This is not a brewpub. Co-owner James Welsh is at pains to spell out that at Garage Beer Co., it is beer first, all else second. Brewpub; microbrewery; nano-brewery… little doubt you’ll have come across the whole craft beer glossary (if you haven’t had it literally shoved down your throat) since the hipsters got their thirst for IPAs — it’s refreshing to hear somebody speak about beer in its purest sense. Let’s get one thing straight: I don’t like beer, I love it.
And yeah, I got swept away by the whole craft beer movement — I’ve never grown my beard out for over a week, but I’ve revelled in hoppy brews that have been taken to the limits of drinkability, I’ve gone giddy over double-figure ABVs. I’ve spent twenty quid, on a pint of fucking beer. (And it wasn’t even in Scandinavia.)
But every good movement wears a little thin after a while, gimmicks can be seen through with greater clarity once the mist of revolution clears. As someone who’s rarely seen in public without some form of fermented barley and wheat liquid attached to his right hand — talk of passionately-brewed, highly drinkable session beers has me more excited than someone who’s shoved a bottle of ethanol up the arse of a dead squirrel.
So here we are, stood in a small brewery in the back of a what is not a brewpub in Barcelona’s Eixample ‘hood. James, co-owner Alberto Zamborlin (formerly working in internet and design industries respectively) and assistant brewer Ivan talking me through what is, in all honesty, a largely laborious process. The fruits of labour are rich in blossom though, a new session IPA just about ready to keg is poured straight from one of the substantial brew kettles that dominate the rear of this new space. It’s good, very good — just enough hop, drinkable. Very drinkable. Which is good news, because — much as their beer comes first — Garage Beer Co. is a stonkingly good boozer, one in which hours pass by with worrying haste.

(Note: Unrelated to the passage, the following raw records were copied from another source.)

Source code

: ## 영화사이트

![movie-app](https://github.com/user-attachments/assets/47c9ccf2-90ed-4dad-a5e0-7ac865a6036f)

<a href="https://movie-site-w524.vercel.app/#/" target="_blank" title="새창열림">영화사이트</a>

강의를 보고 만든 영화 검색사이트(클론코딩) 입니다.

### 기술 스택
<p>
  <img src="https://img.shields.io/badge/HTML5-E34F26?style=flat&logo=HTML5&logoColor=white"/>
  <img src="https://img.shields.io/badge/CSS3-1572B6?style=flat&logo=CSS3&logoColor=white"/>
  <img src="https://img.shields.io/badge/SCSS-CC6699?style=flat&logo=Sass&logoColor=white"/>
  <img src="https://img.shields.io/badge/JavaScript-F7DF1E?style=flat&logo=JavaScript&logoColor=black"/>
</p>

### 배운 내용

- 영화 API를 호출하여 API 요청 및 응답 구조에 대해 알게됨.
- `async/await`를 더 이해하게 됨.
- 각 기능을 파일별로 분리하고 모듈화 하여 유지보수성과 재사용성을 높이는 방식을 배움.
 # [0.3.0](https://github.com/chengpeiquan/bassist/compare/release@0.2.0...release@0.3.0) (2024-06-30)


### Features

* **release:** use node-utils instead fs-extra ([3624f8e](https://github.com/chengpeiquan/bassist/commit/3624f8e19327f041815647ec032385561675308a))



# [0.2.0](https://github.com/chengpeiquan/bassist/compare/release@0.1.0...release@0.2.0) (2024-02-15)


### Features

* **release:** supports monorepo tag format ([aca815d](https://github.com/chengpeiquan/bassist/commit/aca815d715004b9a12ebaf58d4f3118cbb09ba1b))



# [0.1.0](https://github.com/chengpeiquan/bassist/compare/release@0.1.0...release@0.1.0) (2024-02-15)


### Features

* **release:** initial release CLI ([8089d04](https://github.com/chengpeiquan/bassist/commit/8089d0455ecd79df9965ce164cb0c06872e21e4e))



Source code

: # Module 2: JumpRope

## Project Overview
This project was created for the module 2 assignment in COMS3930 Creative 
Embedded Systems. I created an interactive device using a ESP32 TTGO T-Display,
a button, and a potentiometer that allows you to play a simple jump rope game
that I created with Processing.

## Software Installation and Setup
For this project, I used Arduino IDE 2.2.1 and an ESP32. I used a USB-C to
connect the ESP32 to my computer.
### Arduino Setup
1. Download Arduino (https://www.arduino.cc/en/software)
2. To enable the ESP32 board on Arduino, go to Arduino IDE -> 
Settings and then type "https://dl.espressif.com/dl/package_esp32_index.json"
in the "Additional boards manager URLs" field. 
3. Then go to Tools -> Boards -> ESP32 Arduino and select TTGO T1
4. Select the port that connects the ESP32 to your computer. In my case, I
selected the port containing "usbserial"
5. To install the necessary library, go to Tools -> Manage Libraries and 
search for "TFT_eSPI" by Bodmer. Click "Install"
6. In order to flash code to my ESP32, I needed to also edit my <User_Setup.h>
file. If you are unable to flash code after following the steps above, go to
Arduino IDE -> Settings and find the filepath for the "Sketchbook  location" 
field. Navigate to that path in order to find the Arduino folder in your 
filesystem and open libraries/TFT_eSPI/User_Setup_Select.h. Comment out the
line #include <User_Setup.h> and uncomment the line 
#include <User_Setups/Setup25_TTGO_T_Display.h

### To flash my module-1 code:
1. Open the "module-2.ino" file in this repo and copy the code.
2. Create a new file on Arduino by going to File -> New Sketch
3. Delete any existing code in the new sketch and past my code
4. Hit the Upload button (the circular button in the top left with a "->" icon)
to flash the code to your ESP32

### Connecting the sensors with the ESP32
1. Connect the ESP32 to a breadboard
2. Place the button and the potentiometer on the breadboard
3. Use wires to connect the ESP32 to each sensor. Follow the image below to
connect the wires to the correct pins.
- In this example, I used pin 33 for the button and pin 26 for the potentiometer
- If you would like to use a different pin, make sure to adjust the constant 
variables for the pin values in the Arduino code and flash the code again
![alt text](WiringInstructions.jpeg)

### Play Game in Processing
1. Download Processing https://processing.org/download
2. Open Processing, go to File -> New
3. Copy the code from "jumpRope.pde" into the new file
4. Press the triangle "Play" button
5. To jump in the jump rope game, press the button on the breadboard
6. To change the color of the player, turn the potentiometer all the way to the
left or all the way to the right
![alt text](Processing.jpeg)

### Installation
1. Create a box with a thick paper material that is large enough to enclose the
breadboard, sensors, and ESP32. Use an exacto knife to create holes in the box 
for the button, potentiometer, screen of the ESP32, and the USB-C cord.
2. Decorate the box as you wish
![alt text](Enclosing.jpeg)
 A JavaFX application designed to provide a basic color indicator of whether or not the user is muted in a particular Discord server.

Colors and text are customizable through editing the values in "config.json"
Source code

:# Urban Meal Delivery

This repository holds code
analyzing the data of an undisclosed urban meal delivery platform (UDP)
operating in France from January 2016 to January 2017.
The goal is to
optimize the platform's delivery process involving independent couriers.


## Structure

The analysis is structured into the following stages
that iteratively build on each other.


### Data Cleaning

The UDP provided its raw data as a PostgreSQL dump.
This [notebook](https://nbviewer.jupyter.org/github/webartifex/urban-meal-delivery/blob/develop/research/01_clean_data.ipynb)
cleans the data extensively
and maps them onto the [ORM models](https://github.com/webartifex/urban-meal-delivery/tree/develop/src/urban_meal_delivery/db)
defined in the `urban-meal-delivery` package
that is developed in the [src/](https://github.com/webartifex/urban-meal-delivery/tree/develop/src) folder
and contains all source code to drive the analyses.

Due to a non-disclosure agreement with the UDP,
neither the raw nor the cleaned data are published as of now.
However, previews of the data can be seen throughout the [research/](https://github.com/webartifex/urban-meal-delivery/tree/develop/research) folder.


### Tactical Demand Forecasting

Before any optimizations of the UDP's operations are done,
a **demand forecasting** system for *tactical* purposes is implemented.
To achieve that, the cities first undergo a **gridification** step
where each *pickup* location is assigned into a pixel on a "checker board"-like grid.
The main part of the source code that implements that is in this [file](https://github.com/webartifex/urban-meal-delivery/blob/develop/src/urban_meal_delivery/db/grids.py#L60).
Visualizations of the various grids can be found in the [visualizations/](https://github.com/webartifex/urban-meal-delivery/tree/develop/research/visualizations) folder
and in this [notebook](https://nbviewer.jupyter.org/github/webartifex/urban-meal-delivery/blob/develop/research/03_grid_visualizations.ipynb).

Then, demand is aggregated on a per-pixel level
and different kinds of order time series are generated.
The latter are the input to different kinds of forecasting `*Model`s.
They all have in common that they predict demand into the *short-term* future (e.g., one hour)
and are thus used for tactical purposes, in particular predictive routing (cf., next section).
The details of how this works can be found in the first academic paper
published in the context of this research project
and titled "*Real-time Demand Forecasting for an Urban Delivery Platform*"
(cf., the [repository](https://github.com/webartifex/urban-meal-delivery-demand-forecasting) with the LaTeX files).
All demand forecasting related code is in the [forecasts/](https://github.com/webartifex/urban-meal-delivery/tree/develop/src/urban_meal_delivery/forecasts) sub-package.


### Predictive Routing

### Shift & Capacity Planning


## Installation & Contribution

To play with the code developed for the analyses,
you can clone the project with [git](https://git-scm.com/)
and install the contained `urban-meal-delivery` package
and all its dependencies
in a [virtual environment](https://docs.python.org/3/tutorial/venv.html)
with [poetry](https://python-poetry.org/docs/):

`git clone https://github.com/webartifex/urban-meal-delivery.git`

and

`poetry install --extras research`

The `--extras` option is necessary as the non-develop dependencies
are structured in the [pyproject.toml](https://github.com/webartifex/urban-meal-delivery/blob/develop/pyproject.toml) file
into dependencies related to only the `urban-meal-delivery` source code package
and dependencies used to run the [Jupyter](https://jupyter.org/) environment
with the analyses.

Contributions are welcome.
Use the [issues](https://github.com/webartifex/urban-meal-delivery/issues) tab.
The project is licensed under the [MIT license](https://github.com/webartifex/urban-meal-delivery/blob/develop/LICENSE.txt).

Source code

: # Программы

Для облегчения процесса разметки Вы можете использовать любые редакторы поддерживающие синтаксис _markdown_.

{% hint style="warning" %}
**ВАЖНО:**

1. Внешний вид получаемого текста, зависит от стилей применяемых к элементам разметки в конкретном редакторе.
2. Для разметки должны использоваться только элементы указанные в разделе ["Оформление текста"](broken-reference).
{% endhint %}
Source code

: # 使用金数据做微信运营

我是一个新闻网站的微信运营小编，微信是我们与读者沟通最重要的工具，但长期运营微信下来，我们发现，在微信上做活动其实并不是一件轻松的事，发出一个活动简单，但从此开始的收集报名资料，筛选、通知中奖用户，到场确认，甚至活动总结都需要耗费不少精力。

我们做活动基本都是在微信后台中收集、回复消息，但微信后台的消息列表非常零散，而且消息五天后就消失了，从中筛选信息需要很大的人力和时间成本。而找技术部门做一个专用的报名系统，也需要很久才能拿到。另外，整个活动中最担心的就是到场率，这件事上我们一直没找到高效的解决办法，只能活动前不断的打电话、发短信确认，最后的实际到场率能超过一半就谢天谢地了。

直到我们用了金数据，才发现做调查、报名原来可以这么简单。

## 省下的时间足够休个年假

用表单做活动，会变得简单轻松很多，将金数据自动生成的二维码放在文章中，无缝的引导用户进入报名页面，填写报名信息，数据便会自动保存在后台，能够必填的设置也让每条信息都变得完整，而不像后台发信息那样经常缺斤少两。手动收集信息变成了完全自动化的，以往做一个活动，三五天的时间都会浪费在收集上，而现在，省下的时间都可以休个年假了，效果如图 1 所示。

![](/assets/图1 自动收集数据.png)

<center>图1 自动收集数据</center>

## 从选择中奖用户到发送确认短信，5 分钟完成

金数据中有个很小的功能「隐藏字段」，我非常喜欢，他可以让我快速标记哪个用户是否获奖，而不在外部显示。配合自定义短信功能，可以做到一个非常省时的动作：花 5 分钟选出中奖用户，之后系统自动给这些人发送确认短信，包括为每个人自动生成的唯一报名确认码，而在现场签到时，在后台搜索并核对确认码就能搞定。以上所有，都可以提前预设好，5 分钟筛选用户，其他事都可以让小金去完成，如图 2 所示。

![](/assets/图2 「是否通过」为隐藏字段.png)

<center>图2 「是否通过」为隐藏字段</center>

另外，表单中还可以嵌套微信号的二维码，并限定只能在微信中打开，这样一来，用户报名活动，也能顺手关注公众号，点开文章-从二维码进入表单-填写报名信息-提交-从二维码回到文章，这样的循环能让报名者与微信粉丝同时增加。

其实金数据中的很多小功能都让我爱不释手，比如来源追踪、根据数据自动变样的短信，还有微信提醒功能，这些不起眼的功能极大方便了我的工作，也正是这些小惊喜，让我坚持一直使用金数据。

The same no-nonsense, quality-first, heartfelt approach applied to their product is applied throughout; from clean branding (courtesy of Sevkan Ariburnu) through interiors (which the guys collaborated with designer Neus Casanova on) that carefully marry the sterile, industrial needs of the brewery with the homely, lived-in necessities of a welcoming tavern.
Sick of working at a desk, Welsh and Zamborlin met at the Poble Sec brewing academy of infamous Catalunya beer personality Steve Huxley — a wily Liverpudlian with a vagabond beard who came to Barcelona at the end of the 1970s and never looked back. With a mantra that ‘beer is the ultimate social lubricant’, Huxley is, in some measure, a prophet-figure to the duo — something that’s embodied in the Elysian illustration of Steve, James and Alberto by Carla Cascales Alimbau that watches divinely over the bar.
Aside from celestial inspiration, art continues to play a key role at Garage; a liberally imbibed astronaut by local illustrator Adolf Rodriguez, and a spray-paint portrait of Welsh’s dog Eva by street artist Bàlu Naiz look out over a revolving door of visual arts exhibits on the opposite side of the venue.
Vying for space alongside more traditionally brew-focussed events are all manner of creative output too — the boys are keen to instil a non-linear cultural agenda to underpin their approach to beer. Something else that sets them apart from a scene quickly settling into its comfy chair and letting the cliches of real ale (that it so endeavoured to revolutionise) wash all over it. Yes, craft beer is becoming your dad.
And, whilst we’re on the subject: what’s with the term ‘craft beer’ anyway? Beer-making is a craft inherently, do we call anything that isn’t manufactured pop ‘craft music’ — films that are made outside of the Hollywood studio model ‘craft movies’? Get over yourself.
Sorry. Back to Garage; the stripped-back, plasterer’s nightmare aesthetic represents a physical rendering of the duo’s back-to-basics approach — the hacking away of the detritus that accompanies the craft beer scene symbolised in the space’s bare-bones shell. No extraneous palaver. No smoke, no mirrors. Vintage easy chairs and haphazard lighting convey the warmth of their hospitality; a notice-board and local press denotes a strong community spirit.
What Welsh and Zamborlin have achieved, in just a few short months on the Barcelona craft beer scene, is impressive — their plans for the future more so. Signature brew Riba (Catalan for shore) is a light, highly palatable beer, destined for big things outside of these walls; whilst this space itself is destined to become increasingly acquainted with my presence. The lucky sods.